▶ [Problem to work on]:
All of the data below should be set down again verbatim, without any images.
*** Opening Dataset ***
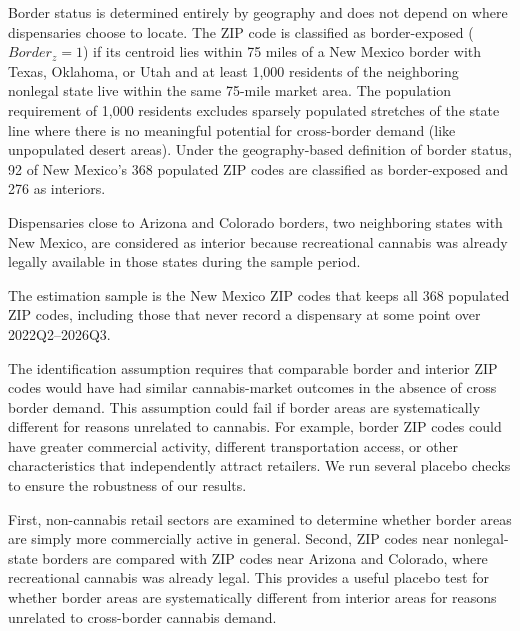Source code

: \documentclass[english,12pt]{article}
\begin{document}
Border status is determined entirely by geography and does not depend on where dispensaries choose to locate. The ZIP code is classified as border-exposed ($Border_z=1$) if its centroid lies within 75 miles of a New Mexico border with Texas, Oklahoma, or Utah and at least 1,000 residents of the neighboring nonlegal state live within the same 75-mile market area. The population requirement of 1,000 residents excludes sparsely populated stretches of the state line where there is no meaningful potential for cross-border demand (like unpopulated desert areas).
Under the geography-based definition of border status, 92 of New Mexico's 368 populated ZIP codes are classified as border-exposed and 276 as interiors.

Dispensaries close to Arizona and Colorado borders, two neighboring states with New Mexico, are considered as interior because recreational cannabis was already legally available in those states during the sample period.

The estimation sample is the New Mexico ZIP codes that keeps all 368 populated ZIP codes, including those that never record a dispensary at some point over 2022Q2--2026Q3. 

The identification assumption requires that comparable border and interior ZIP codes would have had similar cannabis-market outcomes in the absence of cross border demand. This assumption could fail if border areas are systematically different for reasons unrelated to cannabis. For example, border ZIP codes could have greater commercial activity, different transportation access, or other characteristics that independently attract retailers. We run several placebo checks to ensure the robustness of our results.

First, non-cannabis retail sectors are examined to determine whether border areas are simply more commercially active in general. Second, ZIP codes near nonlegal-state borders are compared with ZIP codes near Arizona and Colorado, where recreational cannabis was already legal. This provides a useful placebo test for whether border areas are systematically different from interior areas for reasons unrelated to cross-border cannabis demand.
\end{document}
*** Closing Dataset ***
▶ [Written reply]:
Source code

: \documentclass[english,12pt]{article}
\begin{document}
Border status is determined entirely by geography and does not depend on where dispensaries choose to locate. The ZIP code is classified as border-exposed ($Border_z=1$) if its centroid lies within 75 miles of a New Mexico border with Texas, Oklahoma, or Utah and at least 1,000 residents of the neighboring nonlegal state live within the same 75-mile market area. The population requirement of 1,000 residents excludes sparsely populated stretches of the state line where there is no meaningful potential for cross-border demand (like unpopulated desert areas).
Under the geography-based definition of border status, 92 of New Mexico's 368 populated ZIP codes are classified as border-exposed and 276 as interiors.

Dispensaries close to Arizona and Colorado borders, two neighboring states with New Mexico, are considered as interior because recreational cannabis was already legally available in those states during the sample period.

The estimation sample is the New Mexico ZIP codes that keeps all 368 populated ZIP codes, including those that never record a dispensary at some point over 2022Q2--2026Q3. 

The identification assumption requires that comparable border and interior ZIP codes would have had similar cannabis-market outcomes in the absence of cross border demand. This assumption could fail if border areas are systematically different for reasons unrelated to cannabis. For example, border ZIP codes could have greater commercial activity, different transportation access, or other characteristics that independently attract retailers. We run several placebo checks to ensure the robustness of our results.

First, non-cannabis retail sectors are examined to determine whether border areas are simply more commercially active in general. Second, ZIP codes near nonlegal-state borders are compared with ZIP codes near Arizona and Colorado, where recreational cannabis was already legal. This provides a useful placebo test for whether border areas are systematically different from interior areas for reasons unrelated to cross-border cannabis demand.
\end{document}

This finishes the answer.